The report further revealed that the female labor income share in Turkey was 23 percent, a figure higher than those of the countries of the Middle East and North Africa (MENA), where women earn on average 15 percent of the total, but lower than neighboring European countries including Greece (37 percent) and Bulgaria (43 percent).

The latest data from the Turkish Statistical Institute (TurkStat), which does not reflect the effects of inflation that soared to 70 percent in April, show that the richest 10 percent owns 31.5 percent of all wealth, while the poorest 10 percent receives just 2.3 percent of the total income in Turkey.

A brief by Oxfam titled “Profiting From Pain” revealed earlier this week that some 573 people became new billionaires during the pandemic, at the rate of one every 30 hours, while 263 million more people are expected to fall into extreme poverty this year, at a rate of a million people every 33 hours.

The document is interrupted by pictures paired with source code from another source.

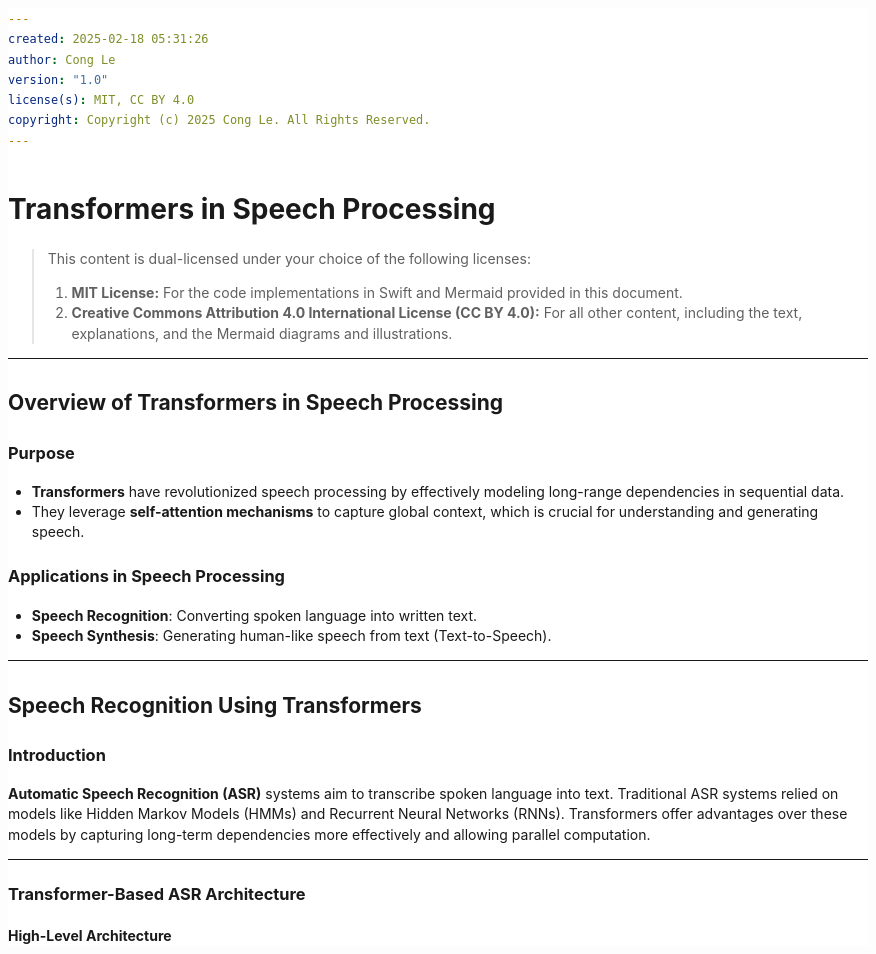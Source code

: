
 ```yaml
---
created: 2025-02-18 05:31:26
author: Cong Le
version: "1.0"
license(s): MIT, CC BY 4.0
copyright: Copyright (c) 2025 Cong Le. All Rights Reserved.
---
```




# Transformers in Speech Processing
> This content is dual-licensed under your choice of the following licenses:
> 1.  **MIT License:** For the code implementations in Swift and Mermaid provided in this document.
> 2.  **Creative Commons Attribution 4.0 International License (CC BY 4.0):** For all other content, including the text, explanations, and the Mermaid diagrams and illustrations.

---


## Overview of Transformers in Speech Processing

### Purpose

- **Transformers** have revolutionized speech processing by effectively modeling long-range dependencies in sequential data.
- They leverage **self-attention mechanisms** to capture global context, which is crucial for understanding and generating speech.

### Applications in Speech Processing

- **Speech Recognition**: Converting spoken language into written text.
- **Speech Synthesis**: Generating human-like speech from text (Text-to-Speech).

---

## Speech Recognition Using Transformers

### Introduction

**Automatic Speech Recognition (ASR)** systems aim to transcribe spoken language into text. Traditional ASR systems relied on models like Hidden Markov Models (HMMs) and Recurrent Neural Networks (RNNs). Transformers offer advantages over these models by capturing long-term dependencies more effectively and allowing parallel computation.

---

### Transformer-Based ASR Architecture

#### High-Level Architecture
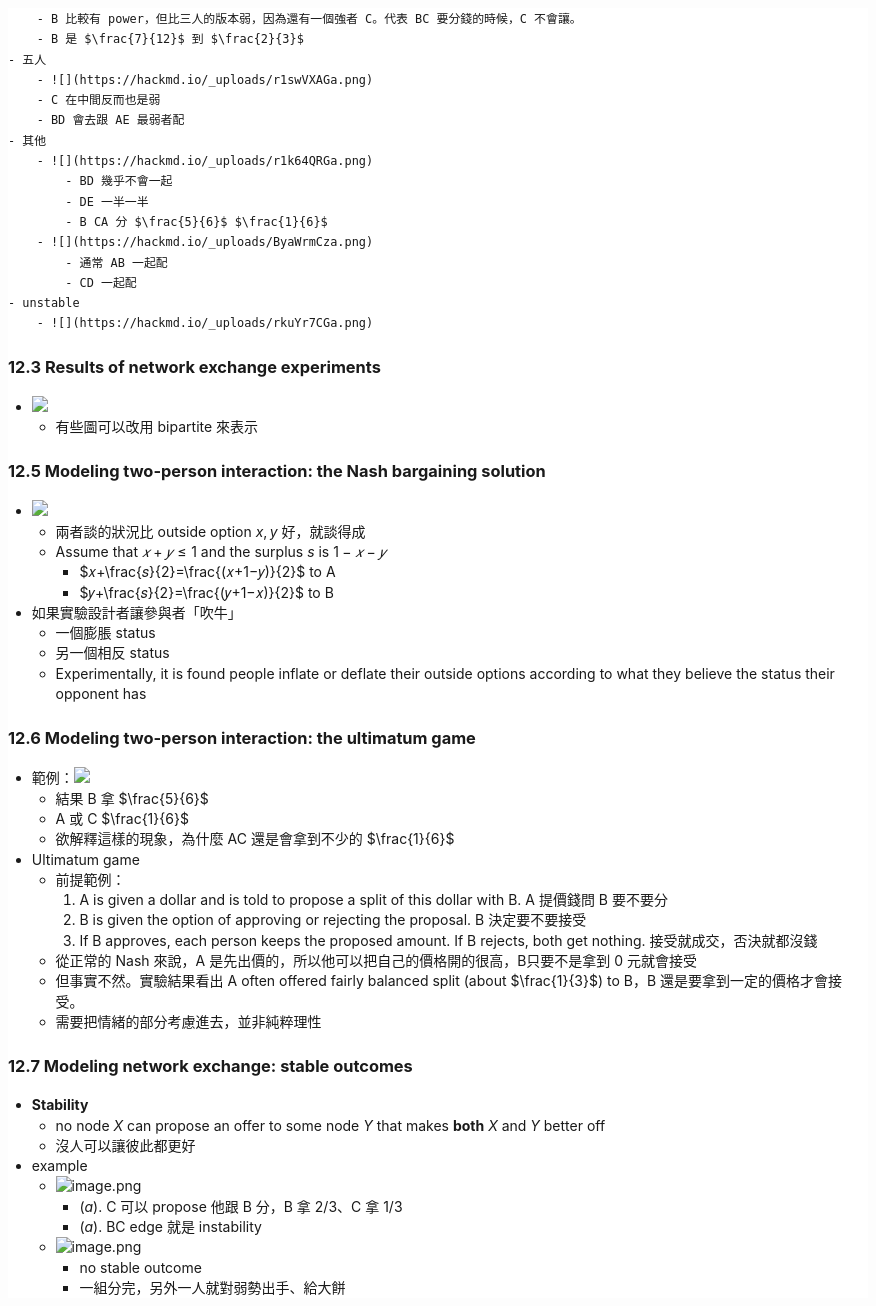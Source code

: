         - B 比較有 power，但比三人的版本弱，因為還有一個強者 C。代表 BC 要分錢的時候，C 不會讓。
        - B 是 $\frac{7}{12}$ 到 $\frac{2}{3}$ 
    - 五人
        - ![](https://hackmd.io/_uploads/r1swVXAGa.png)
        - C 在中間反而也是弱
        - BD 會去跟 AE 最弱者配
    - 其他
        - ![](https://hackmd.io/_uploads/r1k64QRGa.png)
            - BD 幾乎不會一起
            - DE 一半一半
            - B CA 分 $\frac{5}{6}$ $\frac{1}{6}$
        - ![](https://hackmd.io/_uploads/ByaWrmCza.png)
            - 通常 AB 一起配
            - CD 一起配
    - unstable
        - ![](https://hackmd.io/_uploads/rkuYr7CGa.png)

### 12.3 Results of network exchange experiments
- ![](https://hackmd.io/_uploads/rJd8IXRz6.png)
    - 有些圖可以改用 bipartite 來表示

### 12.5 Modeling two-person interaction: the Nash bargaining solution
- ![](https://hackmd.io/_uploads/r1JMOmAM6.png)
    - 兩者談的狀況比 outside option $x, y$ 好，就談得成
    - Assume that $𝑥+𝑦≤1$ and the surplus $s$ is $1−𝑥−𝑦$
        - $𝑥+\frac{𝑠}{2}=\frac{(𝑥+1−𝑦)}{2}$ to A
        - $𝑦+\frac{𝑠}{2}=\frac{(𝑦+1−𝑥)}{2}$ to B
- 如果實驗設計者讓參與者「吹牛」
    - 一個膨脹 status 
    - 另一個相反 status
    - Experimentally, it is found people inflate or deflate their outside options according to what they believe the status their opponent has

### 12.6 Modeling two-person interaction: the ultimatum game
- 範例：![](https://hackmd.io/_uploads/BJMIQXCza.png)
    - 結果 B 拿 $\frac{5}{6}$ 
    - A 或 C $\frac{1}{6}$
    - 欲解釋這樣的現象，為什麼 AC 還是會拿到不少的 $\frac{1}{6}$
- Ultimatum game
    - 前提範例：
        1. A is given a dollar and is told to propose a split of this dollar with B. A 提價錢問 B 要不要分
        2. B is given the option of approving or rejecting the proposal. B 決定要不要接受
        3. If B approves, each person keeps the proposed amount.  If B rejects, both get nothing. 接受就成交，否決就都沒錢
    - 從正常的 Nash 來說，A 是先出價的，所以他可以把自己的價格開的很高，B只要不是拿到 0 元就會接受
    - 但事實不然。實驗結果看出 A often offered fairly balanced split (about  $\frac{1}{3}$) to B，B 還是要拿到一定的價格才會接受。
    - 需要把情緒的部分考慮進去，並非純粹理性
### 12.7 Modeling network exchange: stable outcomes
- **Stability**
    - no node $X$ can propose an offer to some node $Y$ that makes **both** $X$ and $Y$ better off
    - 沒人可以讓彼此都更好
- example
    - ![image.png](https://hackmd.io/_uploads/S1e69bM7p.png)
        - $(a).$ C 可以 propose 他跟 B 分，B 拿 2/3、C 拿 1/3
        - $(a).$ BC edge 就是 instability
    - ![image.png](https://hackmd.io/_uploads/HkuQaWMma.png)
        - no stable outcome
        - 一組分完，另外一人就對弱勢出手、給大餅

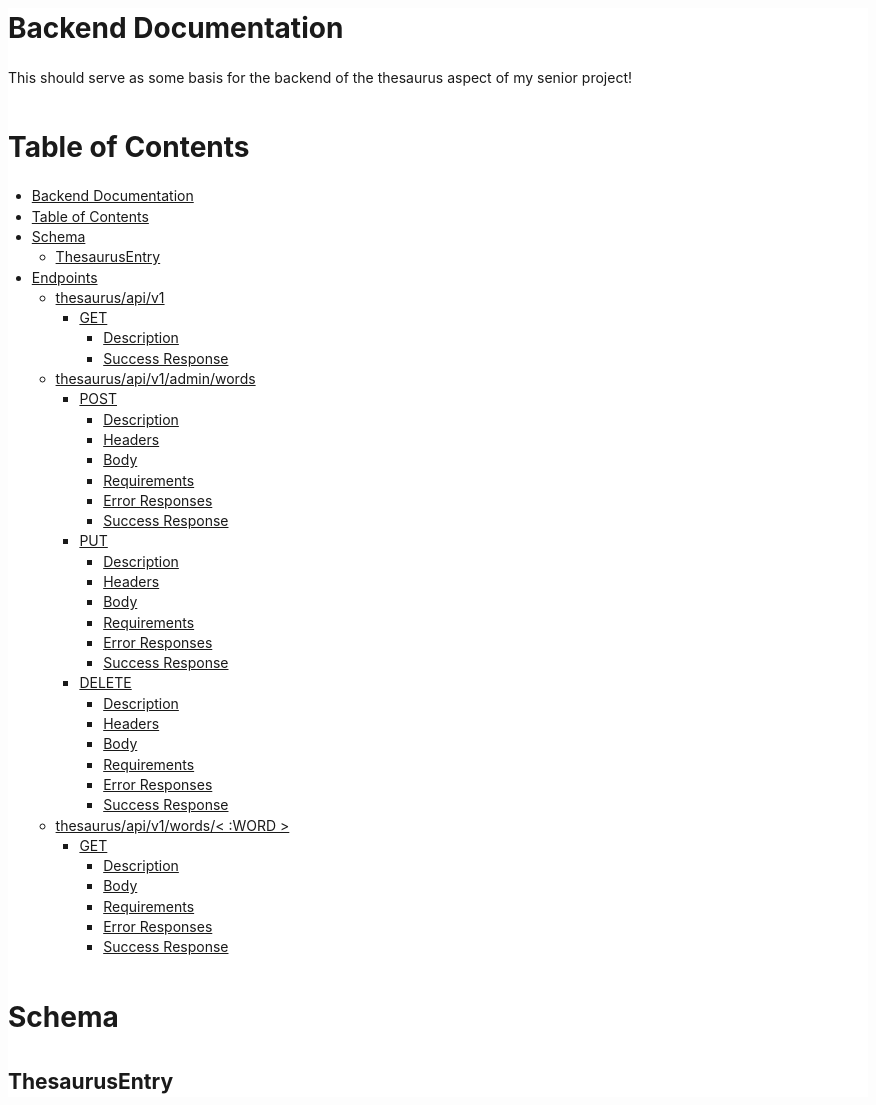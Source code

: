 # Backend Documentation

This should serve as some basis for the backend of the thesaurus aspect of my senior project!

# Table of Contents

- [Backend Documentation](#Backend-Documentation)
- [Table of Contents](#Table-of-Contents)
- [Schema](#Schema)
  - [ThesaurusEntry](#ThesaurusEntry)
- [Endpoints](#Endpoints)
  - [thesaurus/api/v1](#thesaurusapiv1)
    - [GET](#GET)
      - [Description](#Description)
      - [Success Response](#Success-Response)
  - [thesaurus/api/v1/admin/words](#thesaurusapiv1adminwords)
    - [POST](#POST)
      - [Description](#Description-1)
      - [Headers](#Headers)
      - [Body](#Body)
      - [Requirements](#Requirements)
      - [Error Responses](#Error-Responses)
      - [Success Response](#Success-Response-1)
    - [PUT](#PUT)
      - [Description](#Description-2)
      - [Headers](#Headers-1)
      - [Body](#Body-1)
      - [Requirements](#Requirements-1)
      - [Error Responses](#Error-Responses-1)
      - [Success Response](#Success-Response-2)
    - [DELETE](#DELETE)
      - [Description](#Description-3)
      - [Headers](#Headers-2)
      - [Body](#Body-2)
      - [Requirements](#Requirements-2)
      - [Error Responses](#Error-Responses-2)
      - [Success Response](#Success-Response-3)
  - [thesaurus/api/v1/words/< :WORD >](#thesaurusapiv1words-WORD)
    - [GET](#GET-1)
      - [Description](#Description-4)
      - [Body](#Body-3)
      - [Requirements](#Requirements-3)
      - [Error Responses](#Error-Responses-3)
      - [Success Response](#Success-Response-4)

# Schema

## ThesaurusEntry

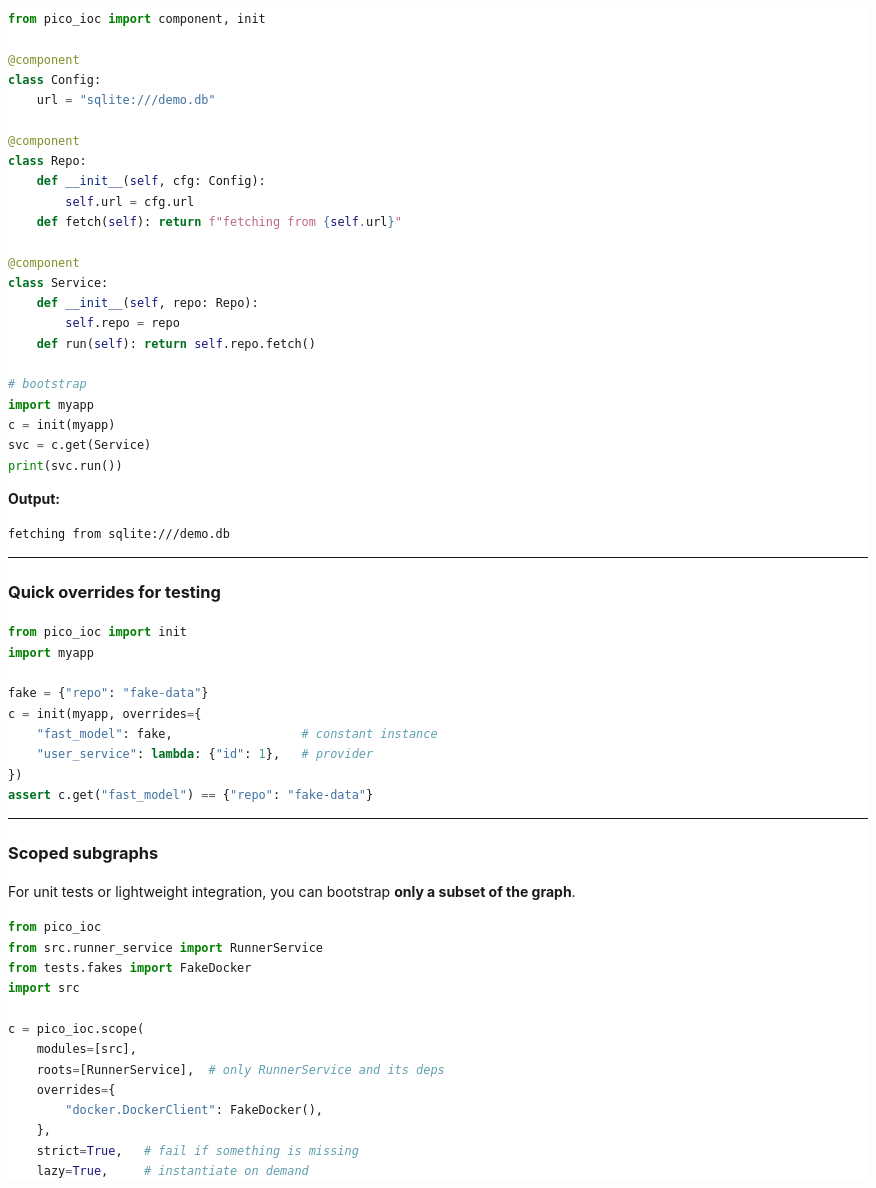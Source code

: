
 ```python
from pico_ioc import component, init

@component
class Config:
    url = "sqlite:///demo.db"

@component
class Repo:
    def __init__(self, cfg: Config):
        self.url = cfg.url
    def fetch(self): return f"fetching from {self.url}"

@component
class Service:
    def __init__(self, repo: Repo):
        self.repo = repo
    def run(self): return self.repo.fetch()

# bootstrap
import myapp
c = init(myapp)
svc = c.get(Service)
print(svc.run())
```

**Output:**

```
fetching from sqlite:///demo.db
```
---

### Quick overrides for testing

```python
from pico_ioc import init
import myapp

fake = {"repo": "fake-data"}
c = init(myapp, overrides={
    "fast_model": fake,                  # constant instance
    "user_service": lambda: {"id": 1},   # provider
})
assert c.get("fast_model") == {"repo": "fake-data"}
```
---

### Scoped subgraphs

For unit tests or lightweight integration, you can bootstrap **only a subset of the graph**.

```python
from pico_ioc
from src.runner_service import RunnerService
from tests.fakes import FakeDocker
import src

c = pico_ioc.scope(
    modules=[src],
    roots=[RunnerService],  # only RunnerService and its deps
    overrides={
        "docker.DockerClient": FakeDocker(),
    },
    strict=True,   # fail if something is missing
    lazy=True,     # instantiate on demand
```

Over the past several years Turkey has been suffering from a deteriorating economy, with high inflation and unemployment, as well as a poor human rights record. President Recep Tayyip Erdoğan is criticized for mishandling the economy, emptying the state’s coffers and establishing one-man rule in the country where dissent is suppressed and opponents are jailed on politically motivated charges.

Turkey’s financial troubles have increased since the country was hit by the COVID-19 pandemic, with a sudden surge in the number of suicides and closed businesses.

The country is currently in the middle of an economic crisis as food and fuel prices have more than doubled in the last few months. An increasing number of Turks have complained on social media about rising electricity bills and falling into debt. Many have said even basic foods such as vegetables have become a luxury as prices have risen by nearly 400 percent.